TAP Magazine eNewsletter Original Story
Industry Perspectives: Trends in Bowling Centers for 2017 & Beyond
Bowling centers nationwide are making changes. 2017 brings plenty of both new and traditional features as centers “spare” no expense to get patrons in the door and coming back for more.
At Palos Verdes Bowl in Torrance, Calif., Manager Charlotte Melsh sees many bowling centers “turning into party centers. Open plays and parties are really the direction many are headed,” she stated.
However, as for Melsh herself, she said, “Our center is really going to stay pretty much the same, focusing on leagues and regular bowlers. We have great leagues and good people with us that form our customer base, and we like our base.

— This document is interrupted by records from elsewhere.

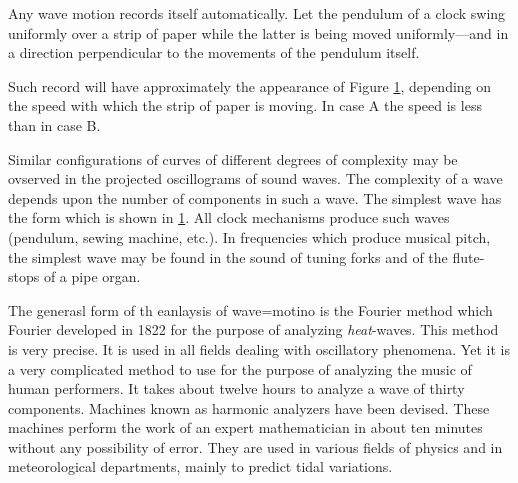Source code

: Any wave motion records itself automatically. Let the pendulum of a clock swing uniformly over a strip of paper while the latter is being moved uniformly---and in a direction perpendicular to the movements of the pendulum itself.

Such record will have approximately the appearance of Figure \ref{twowaves}, depending on the speed with which the strip of paper is moving. In case A the speed is less than in case B.

\begin{figure}[tbp]
	\caption{}
	\label{twowaves}
\end{figure}

Similar configurations of curves of different degrees of complexity may be ovserved in the projected oscillograms of sound waves. The complexity of a wave depends upon the number of components in such a wave. The simplest wave has the form which is shown in \ref{twowaves}. All clock mechanisms produce such waves (pendulum, sewing machine, etc.). In frequencies which produce musical pitch, the simplest wave may be found in the sound of tuning forks and of the flute-stops of a pipe organ.

The generasl form of th eanlaysis of wave=motino is the Fourier method which Fourier developed in 1822 for the purpose of analyzing \textit{heat}-waves. This method is very precise. It is used in all fields dealing with oscillatory phenomena. Yet it is a very complicated method to use for the purpose of analyzing the music of human performers. It takes about twelve hours to analyze a wave of thirty components. Machines known as harmonic analyzers have been devised. These machines perform the work of an expert mathematician in about ten minutes without any possibility of error. They are used in various fields of physics and in meteorological departments, mainly to predict tidal variations.

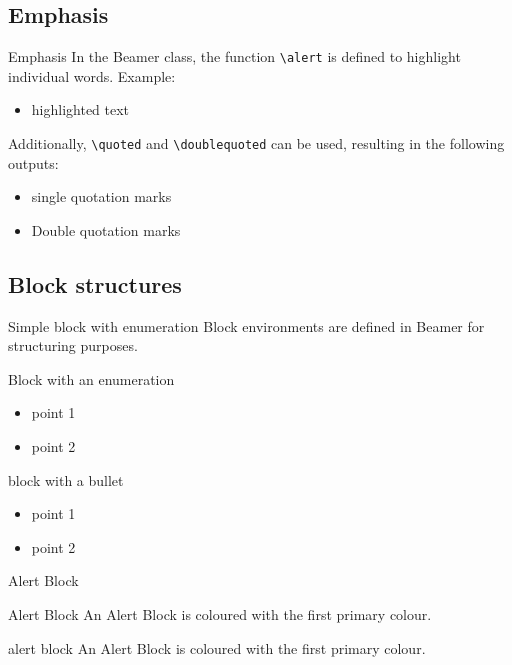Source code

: \documentclass[xcolor={svgnames},12pt,aspectratio=169,handout]{beamer}
\begin{document}
\subsection{Emphasis}

\begin{frame}[fragile]{Emphasis}
    In the Beamer class, the function \lstinline!\alert! is defined to highlight individual words. Example:

    \begin{itemize}
        \item \alert{highlighted text}
    \end{itemize}

    Additionally, \lstinline!\quoted! and \lstinline!\doublequoted! can be used, resulting in the following outputs:

    \begin{itemize}
        \item[] single quotation marks
        \item[] Double quotation marks
    \end{itemize}
\end{frame}

\subsection{Block structures}

\begin{frame}{Simple block with enumeration}
    Block environments are defined in Beamer for structuring purposes.

    \begin{block}{Block with an enumeration}
        \begin{itemize}
            \item point 1
            \item point 2
        \end{itemize}
    \end{block}

    \begin{block}{block with a bullet}
        \begin{itemize}
            \item point 1
            \item point 2
        \end{itemize}
    \end{block}
\end{frame}

\begin{frame}[fragile]{Alert Block}
    \begin{alertblock}{Alert Block}
        An Alert Block is coloured with the first primary colour.
    \end{alertblock}

    \begin{alertblock}{alert block}
    An Alert Block is coloured with the first primary colour.
    \end{alertblock}
\end{frame}
\end{document}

Other lanes may be looking more to parties, and that type of entertainment, but we like our league bowlers. They’ve been loyal to us throughout the years.” While Palos Verdes Bowl frequently upgrades “a little here and there,” no large scale changes are planned.

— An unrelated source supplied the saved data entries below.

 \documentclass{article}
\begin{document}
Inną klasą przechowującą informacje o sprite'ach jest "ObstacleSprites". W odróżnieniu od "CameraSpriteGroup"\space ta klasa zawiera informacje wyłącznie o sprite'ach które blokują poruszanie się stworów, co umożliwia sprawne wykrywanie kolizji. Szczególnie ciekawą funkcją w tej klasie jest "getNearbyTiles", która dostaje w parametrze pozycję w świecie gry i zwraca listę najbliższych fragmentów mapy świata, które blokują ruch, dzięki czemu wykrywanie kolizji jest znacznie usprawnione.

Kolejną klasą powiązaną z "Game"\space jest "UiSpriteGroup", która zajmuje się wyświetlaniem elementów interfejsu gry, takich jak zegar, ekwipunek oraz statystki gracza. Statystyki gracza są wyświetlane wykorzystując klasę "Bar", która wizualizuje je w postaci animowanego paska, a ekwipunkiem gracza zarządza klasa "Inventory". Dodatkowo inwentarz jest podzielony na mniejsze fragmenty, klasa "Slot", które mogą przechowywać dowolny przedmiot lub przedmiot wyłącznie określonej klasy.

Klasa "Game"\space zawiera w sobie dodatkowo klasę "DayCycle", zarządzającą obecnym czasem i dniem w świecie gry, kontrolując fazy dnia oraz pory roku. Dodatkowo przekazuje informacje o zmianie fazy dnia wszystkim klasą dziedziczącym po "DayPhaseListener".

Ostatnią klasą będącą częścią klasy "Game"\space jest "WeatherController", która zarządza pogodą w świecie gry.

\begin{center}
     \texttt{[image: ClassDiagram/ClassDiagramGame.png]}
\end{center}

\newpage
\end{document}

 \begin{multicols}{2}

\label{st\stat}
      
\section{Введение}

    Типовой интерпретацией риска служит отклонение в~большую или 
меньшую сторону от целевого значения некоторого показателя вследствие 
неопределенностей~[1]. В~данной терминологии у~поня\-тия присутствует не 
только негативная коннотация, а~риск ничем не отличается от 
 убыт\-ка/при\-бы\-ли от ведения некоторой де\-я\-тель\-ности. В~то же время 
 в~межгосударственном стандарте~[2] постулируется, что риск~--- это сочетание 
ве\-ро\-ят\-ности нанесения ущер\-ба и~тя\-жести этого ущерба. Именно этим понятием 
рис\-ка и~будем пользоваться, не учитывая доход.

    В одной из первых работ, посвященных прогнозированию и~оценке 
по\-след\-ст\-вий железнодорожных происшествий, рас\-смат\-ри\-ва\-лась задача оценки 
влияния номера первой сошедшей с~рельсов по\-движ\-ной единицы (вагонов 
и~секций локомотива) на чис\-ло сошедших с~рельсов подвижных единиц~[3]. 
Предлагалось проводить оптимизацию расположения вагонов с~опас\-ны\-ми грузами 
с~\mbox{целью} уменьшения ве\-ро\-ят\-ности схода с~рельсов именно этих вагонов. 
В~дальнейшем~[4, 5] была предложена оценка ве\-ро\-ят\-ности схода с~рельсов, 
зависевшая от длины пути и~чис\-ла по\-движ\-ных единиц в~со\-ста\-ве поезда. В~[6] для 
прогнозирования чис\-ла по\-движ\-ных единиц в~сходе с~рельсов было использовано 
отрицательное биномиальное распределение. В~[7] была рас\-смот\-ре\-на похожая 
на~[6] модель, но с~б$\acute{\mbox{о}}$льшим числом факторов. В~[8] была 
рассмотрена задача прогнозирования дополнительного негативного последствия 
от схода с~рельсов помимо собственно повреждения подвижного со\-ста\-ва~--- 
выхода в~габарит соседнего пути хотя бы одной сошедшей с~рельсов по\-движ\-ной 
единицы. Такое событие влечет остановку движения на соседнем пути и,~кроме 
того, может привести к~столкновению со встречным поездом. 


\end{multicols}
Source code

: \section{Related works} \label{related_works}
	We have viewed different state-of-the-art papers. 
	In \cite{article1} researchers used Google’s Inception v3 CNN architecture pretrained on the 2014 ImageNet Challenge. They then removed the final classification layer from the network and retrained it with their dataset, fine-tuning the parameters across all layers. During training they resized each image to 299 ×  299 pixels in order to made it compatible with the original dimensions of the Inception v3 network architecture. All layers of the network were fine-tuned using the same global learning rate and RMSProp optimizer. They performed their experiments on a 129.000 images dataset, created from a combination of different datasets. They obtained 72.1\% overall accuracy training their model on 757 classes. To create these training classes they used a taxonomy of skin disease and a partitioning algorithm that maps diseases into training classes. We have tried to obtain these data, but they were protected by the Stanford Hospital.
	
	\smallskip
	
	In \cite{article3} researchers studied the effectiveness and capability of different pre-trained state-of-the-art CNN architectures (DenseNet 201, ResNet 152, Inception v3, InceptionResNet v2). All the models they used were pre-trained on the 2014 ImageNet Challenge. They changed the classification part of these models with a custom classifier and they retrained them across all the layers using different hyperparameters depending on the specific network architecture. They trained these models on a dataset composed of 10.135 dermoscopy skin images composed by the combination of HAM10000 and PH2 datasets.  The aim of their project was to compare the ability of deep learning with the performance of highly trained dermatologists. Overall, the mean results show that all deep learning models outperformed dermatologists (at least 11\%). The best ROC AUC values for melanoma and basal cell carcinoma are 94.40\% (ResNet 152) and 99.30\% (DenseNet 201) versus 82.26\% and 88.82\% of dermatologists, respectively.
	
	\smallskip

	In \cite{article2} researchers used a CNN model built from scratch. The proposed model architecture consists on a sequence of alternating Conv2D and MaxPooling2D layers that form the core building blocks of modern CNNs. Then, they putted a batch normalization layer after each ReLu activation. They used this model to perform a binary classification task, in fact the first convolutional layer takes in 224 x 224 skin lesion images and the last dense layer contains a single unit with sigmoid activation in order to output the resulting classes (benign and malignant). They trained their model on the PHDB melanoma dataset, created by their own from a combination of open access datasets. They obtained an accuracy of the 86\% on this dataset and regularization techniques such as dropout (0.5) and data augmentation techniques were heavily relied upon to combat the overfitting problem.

To encourage more patrons, Melsh relies on community involvement. “Word of mouth is also important. People come to us and see that we are customer-focused and family-owned. This is a very nice place to come. We do a lot with the various chambers of commerce in the community as well, specifically Torrance.” Other members of Melsh’s staff, such as the bartenders, utilize social media. “They let people know what we have going on here, such as live bands and karaoke in the lounge. Our business development person also promotes us on social media.”
Also located in Southern California, Gardena Bowl Owner Sam Amenta said his center has already made some significant changes.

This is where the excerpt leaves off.